First of all, I’m sorry I didn’t update this blog in June. Nobody really cares except for me, but I’m still planning to post twice in the last stretches of this month to make up for it. Still, after nearly a year of monthly blog posts, what’s my excuse for missing last month?
Originally, my excuse was the NEO Voice Festival, which I participated in during late June. This is quite ironic because my attendance (albeit virtually) in the festival last year was one of the main things that inspired me to start blogging in the first place. But the truth of it was that during the festival, I stayed in a cheap hostel in the depths of Hollywood with horrible wi-fi. Even though I had an entire blog post drafted, the internet just wasn’t good enough to publish anything.
If you’re curious, this is the final performance from this year’s NEO Festival! Perhaps it’ll get another post of its own…
That was my first excuse. But then, the festival finished on July 3rd, which means I’ve still neglected my blog post for twenty days. This post I’m writing right now is not the one I still have drafted in the depths of WordPress; that’ll go up later this month. So what’s the real excuse, or at least the real explanation?
The answer: health. And that’s what I want to muse over today.
Musically, this summer has been delightfully busy for me. I had the aforementioned festival (see above!), but the week before that, I participated in an intense album recording session for a friend. After the festival, I performed in a small opera production on four rehearsals, and after that, I pulled together a concert of Moravian music with some friends. Now I’m in rehearsal for two concerts of Renaissance and Medieval music, before I fly back out to California to do work-study for a week-long viola da gamba conference. And amidst that all, I’ve been working a job as the Marketing and Sales Coordinator for a classical music concert series, so I’ve been learning to sell ads and come out of my introverted shell just enough to cold-call and cold-email countless strings of contacts and beg them to come to concerts. For a freelance musician, this schedule is pretty great, and it gets enough money to pay the bills, too. But that makes me wonder: how does one make this lifestyle a sustainable way of living?
In my downtime between all the engagements above, I’ve run around getting vision checks, dental checks, clinical checks, bloodworks, etc., and it’s become clear that I am not in the greatest health. This is not at all surprising: my genetics are cursed with stupendously bad vision, I’ve visited the dentist far too few times in my life to be healthy, and I have a history of anemia which has only gotten worse.
Yet, I’ve known about my health problems for a while, and I haven’t done anything about them. Why would I spend extra money to eat red meat if I’m tour and have a limited budget? Why would I spend money on health insurance when I could use that money toward the next round of audition recordings? Are these horrible ways of thinking? Yes. Do I still find myself thinking like this, even when faced with health complications? Also yes.

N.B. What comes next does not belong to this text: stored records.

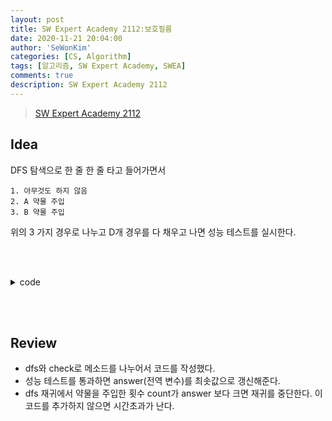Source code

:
 ```yaml
---
layout: post
title: SW Expert Academy 2112:보호필름
date: 2020-11-21 20:04:00
author: 'SeWonKim'
categories: [CS, Algorithm]
tags: [알고리즘, SW Expert Academy, SWEA]
comments: true
description: SW Expert Academy 2112
---
```


> [SW Expert Academy 2112](https://swexpertacademy.com/main/code/problem/problemDetail.do?contestProbId=AV5V1SYKAaUDFAWu&)

## Idea

DFS 탐색으로 한 줄 한 줄 타고 들어가면서

```
1. 아무것도 하지 않음
2. A 약물 주입
3. B 약물 주입
```

위의 3 가지 경우로 나누고 D개 경우를 다 채우고 나면 성능 테스트를 실시한다.

&nbsp;  
&nbsp;

<details>
<summary>code</summary>
<div markdown="1">

```java
import java.io.BufferedReader;
import java.io.InputStreamReader;
import java.util.Arrays;
import java.util.StringTokenizer;

public class swea_2112 {

	static int D, W, K, answer;
	static int[][] film;
	public static void main(String[] args) throws Exception {
		BufferedReader br = new BufferedReader(new InputStreamReader(System.in));
		int T = Integer.parseInt(br.readLine());
		for (int TC = 1; TC <= T; TC++) {
			StringTokenizer st = new StringTokenizer(br.readLine(), " ");
			D = Integer.parseInt(st.nextToken());	// 세로
			W = Integer.parseInt(st.nextToken());	// 가로
			K = Integer.parseInt(st.nextToken());
			film = new int[D][W];

			for (int i = 0; i < D; i++) {
				st = new StringTokenizer(br.readLine(), " ");
				for (int j = 0; j < W; j++) {
					film[i][j] = Integer.parseInt(st.nextToken());
				}
			}

			answer = 13;
			int[] line = new int[D];
			if(K == 1) {	// K가 1이면 무조건 정답은 0
				answer = 0;
			}
			else dfs(0, 0, line);
			System.out.println("#"+TC+" "+answer);
		}

	}

	private static void dfs(int d, int count, int[] line) {
		// d: 가로 index(약물 주입할 라인), count: 약물투입횟수

		if(count >= answer) return;

		if(d == D) {
			int[][] tempFilm = new int[D][W];
			copyFilm(tempFilm);
			for (int i = 0; i < line.length; i++) {

				if(line[i] != 0) {	// 약물 투입

					for (int x = 0; x < W; x++) {
						tempFilm[i][x] = line[i]-1;
					}
				}
			}

			if(check(tempFilm)) {	// 성능 체크
				answer = Math.min(answer, count);
				return;
			}

			return;
		}

		dfs(d+1, count, line);	// 1. 약물을 안넣음
		line[d] = 1;
		dfs(d+1, count+1, line); // 2. A 약물 투입
		line[d] = 2;
		dfs(d+1, count+1, line); // 3. B 약물 투입

		line[d] = 0;
	}


	private static boolean check(int[][] tempFilm) {
		for (int i = 0; i < W; i++) {
			boolean isPass = false; // 성능검사 결과
			for (int j = 0; j <= D-K; j++) {
				int count = 0;	// 연속적인 셀 갯수
				for (int k = 0; k < K; k++) {
					if(tempFilm[j+k][i] == tempFilm[j][i]) count++;
					else break;
				}

				if(count == K) {
					isPass = true;
					break;
				}
			} // end j

			if(!isPass) return false;
		} // end i
		return true;
	}

	private static void copyFilm(int[][] tempFilm) {
		for (int i = 0; i < D; i++) {
			for (int j = 0; j < W; j++) {
				tempFilm[i][j] = film[i][j];
			}
		}
	}

}

```

</div>
</details>

&nbsp;  
&nbsp;

## Review

- dfs와 check로 메소드를 나누어서 코드를 작성했다.
- 성능 테스트를 통과하면 answer(전역 변수)를 최솟값으로 갱신해준다.
- dfs 재귀에서 약물을 주입한 횟수 count가 answer 보다 크면 재귀를 중단한다. 이 코드를 추가하지 않으면 시간초과가 난다.

&nbsp;  
&nbsp;

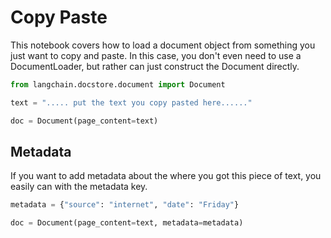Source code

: # Copy Paste

This notebook covers how to load a document object from something you just want to copy and paste. In this case, you don't even need to use a DocumentLoader, but rather can just construct the Document directly.


```python
from langchain.docstore.document import Document
```


```python
text = "..... put the text you copy pasted here......"
```


```python
doc = Document(page_content=text)
```

## Metadata
If you want to add metadata about the where you got this piece of text, you easily can with the metadata key.


```python
metadata = {"source": "internet", "date": "Friday"}
```


```python
doc = Document(page_content=text, metadata=metadata)
```


```python

```
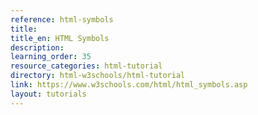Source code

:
 ```yaml
---
reference: html-symbols
title:
title_en: HTML Symbols
description:
learning_order: 35
resource_categories: html-tutorial
directory: html-w3schools/html-tutorial
link: https://www.w3schools.com/html/html_symbols.asp
layout: tutorials
---
```

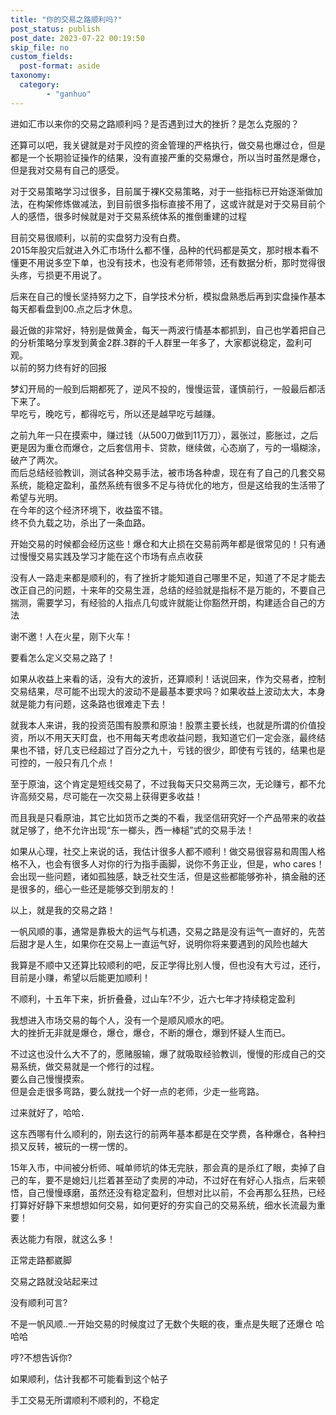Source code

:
 ```yaml
---
title: "你的交易之路顺利吗?"
post_status: publish
post_date: 2023-07-22 00:19:50
skip_file: no
custom_fields: 
  post-format: aside
taxonomy:
  category:
        - "ganhuo"
---
```


进如汇市以来你的交易之路顺利吗？是否遇到过大的挫折？是怎么克服的？

还算可以吧，我关键就是对于风控的资金管理的严格执行，做交易也爆过仓，但是都是一个长期验证操作的结果，没有直接严重的交易爆仓，所以当时虽然是爆仓，但是我对交易有自己的感受。

对于交易策略学习过很多，目前属于裸K交易策略，对于一些指标已开始逐渐做加法，在构架修炼做减法，到目前很多指标直接不用了，这或许就是对于交易目前个人的感悟，很多时候就是对于交易系统体系的推倒重建的过程

目前交易很顺利，以前的实盘努力没有白费。  
2015年股灾后就进入外汇市场什么都不懂，品种的代码都是英文，那时根本看不懂更不用说多空下单，也没有技术，也没有老师带领，还有数据分析，那时觉得很头疼，亏损更不用说了。

后来在自己的慢长坚持努力之下，自学技术分析，模拟盘熟悉后再到实盘操作基本每天都看盘到00.点之后才休息。

最近做的非常好，特别是做黄金，每天一两波行情基本都抓到，自己也学着把自己的分析策略分享发到黄金2群.3群的千人群里一年多了，大家都说稳定，盈利可观。  
以前的努力终有好的回报

梦幻开局的一般到后期都死了，逆风不投的，慢慢运营，谨慎前行，一般最后都活下来了。  
早吃亏，晚吃亏，都得吃亏，所以还是越早吃亏越赚。

之前九年一只在摸索中，赚过钱（从500刀做到11万刀），嚣张过，膨胀过，之后更是因为重仓而爆仓，之后套信用卡、贷款，继续做，心态崩了，亏的一塌糊涂，破产了两次。  
而后总结经验教训，测试各种交易手法，被市场各种虐，现在有了自己的几套交易系统，能稳定盈利，虽然系统有很多不足与待优化的地方，但是这给我的生活带了希望与光明。  
在今年的这个经济环境下，收益蛮不错。  
终不负九载之功，杀出了一条血路。

开始交易的时候都会经历这些！爆仓和大止损在交易前两年都是很常见的！只有通过慢慢交易实践及学习才能在这个市场有点点收获

没有人一路走来都是顺利的，有了挫折才能知道自己哪里不足，知道了不足才能去改正自己的问题，十来年的交易生涯，总结的经验就是指标不是万能的，不要自己揣测，需要学习，有经验的人指点几句或许就能让你豁然开朗，构建适合自己的方法

谢不邀！人在火星，刚下火车！

要看怎么定义交易之路了！

如果从收益上来看的话，没有大的波折，还算顺利！话说回来，作为交易者，控制交易结果，尽可能不出现大的波动不是最基本要求吗？如果收益上波动太大，本身就是能力有问题，这条路也很难走下去！

就我本人来讲，我的投资范围有股票和原油！股票主要长线，也就是所谓的价值投资，所以不用天天盯盘，也不用每天考虑收益问题，我知道它们一定会涨，最终结果也不错，好几支已经超过了百分之九十，亏钱的很少，即使有亏钱的，结果也是可控的，一般只有几个点！

至于原油，这个肯定是短线交易了，不过我每天只交易两三次，无论赚亏，都不允许高频交易，尽可能在一次交易上获得更多收益！

而且我是只看原油，其它比如货币之类的不看，我坚信研究好一个产品带来的收益就足够了，绝不允许出现“东一榔头，西一棒槌”式的交易手法！

如果从心理，社交上来说的话，我估计很多人都不顺利！做交易很容易和周围人格格不入，也会有很多人对你的行为指手画脚，说你不务正业，但是，who cares！会出现一些问题，诸如孤独感，缺乏社交生活，但是这些都能够弥补，搞金融的还是很多的，细心一些还是能够交到朋友的！

以上，就是我的交易之路！

一帆风顺的事，通常是靠极大的运气与机遇，交易之路是没有运气一直好的，先苦后甜才是人生，如果你在交易上一直运气好，说明你将来要遇到的风险也越大

我算是不顺中又还算比较顺利的吧，反正学得比别人慢，但也没有大亏过，还行，目前是小赚，希望以后能更加顺利！

不顺利，十五年下来，折折叠叠，过山车?不少，近六七年才持续稳定盈利

我想进入市场交易的每个人，没有一个是顺风顺水的吧。  
大的挫折无非就是爆仓，爆仓，爆仓，不断的爆仓，爆到怀疑人生而已。

不过这也没什么大不了的，愿赌服输，爆了就吸取经验教训，慢慢的形成自己的交易系统，做交易就是一个修行的过程。  
要么自己慢慢摸索。  
但是会走很多弯路，要么就找一个好一点的老师，少走一些弯路。

过来就好了，哈哈．

这东西哪有什么顺利的，刚去这行的前两年基本都是在交学费，各种爆仓，各种扫损又反转，被玩的一楞一愣的。

15年入市，中间被分析师、喊单师坑的体无完肤，那会真的是杀红了眼，卖掉了自己的车，要不是媳妇儿拦着甚至动了卖房的冲动，不过好在有好心人指点，后来顿悟，自己慢慢琢磨，虽然还没有稳定盈利，但想对比以前，不会再那么狂热，已经打算好好静下来想想如何交易，如何更好的夯实自己的交易系统，细水长流最为重要！

表达能力有限，就这么多！

正常走路都崴脚

交易之路就没站起来过

没有顺利可言?

不是一帆风顺..一开始交易的时候度过了无数个失眠的夜，重点是失眠了还爆仓 哈哈哈

哼?不想告诉你?

如果顺利，估计我都不可能看到这个帖子

手工交易无所谓顺利不顺利的，不稳定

The worst thing is, I don’t think my situation is atypical to the standard musician. One of the people I worked with recently is a full-time freelancer with multiple years of experience, and they told me they haven’t had dental insurance in years because it’s too expensive. The last time they went to a dentist was when their parents insisted to cover a standard visit’s expenses, and man was it lucky they didn’t have any cavities or dental situations of concern. That shouldn’t be happening to a full-time, incredible professional musician, but when you’re a freelancer in the US, it happens. Over the course of the last month, I’ve also encountered not one but four young musicians who stress-fast enough to affect their energy levels and ability to perform. It seems like musicians, who rely on health in order to do their jobs, ironically maintain the worst health of us all.
What do we do about this? Is there anything we can do about this? The answer probably lies in the problem’s origins, and in the US, those origins are fairly obvious. Music doesn’t pay much, especially considering how much time goes into it, and the cost of health insurance in the US is nothing to sneeze at. Plus, in younger generations, music tends to attract those who want to express something that cannot be said in words. Such people tend to be more emotional and vulnerable, and while those are beautiful traits on their own, they don’t necessarily mesh with the relentless grind of the freelancer. There’s a reason why it’s said that music schools have the highest rates of depression, regardless of whether that’s actually true.
So the answer’s clear: we need free and effective healthcare for all musicians, and probably better-paying gigs, too. As if that will happen in the next few generations.
I have a friend who has quite a bit of life experience, and once told me confidently, “You can make a better living than most of your relatives on gigging.” I have another friend who also has quite a bit of life experience, and told me, “The only way you can make a good living off of music is if you have a well-paying side-hustle or a well-paid partner or family member.” Both are true, I’m sure, and one might be more true than the other depending on location. But what I think I’m learning is that one needs not just musical skill and connections in order to make it as a freelancer; one also needs physical fortitude, and enough funding to actually take care of their body in the case of burnout or a health emergency. And that should probably be obvious, but in the world of music—in the world of passionately chasing after something that only has subjective and/or spiritual value—it’s a concrete fact that’s easily forgotten.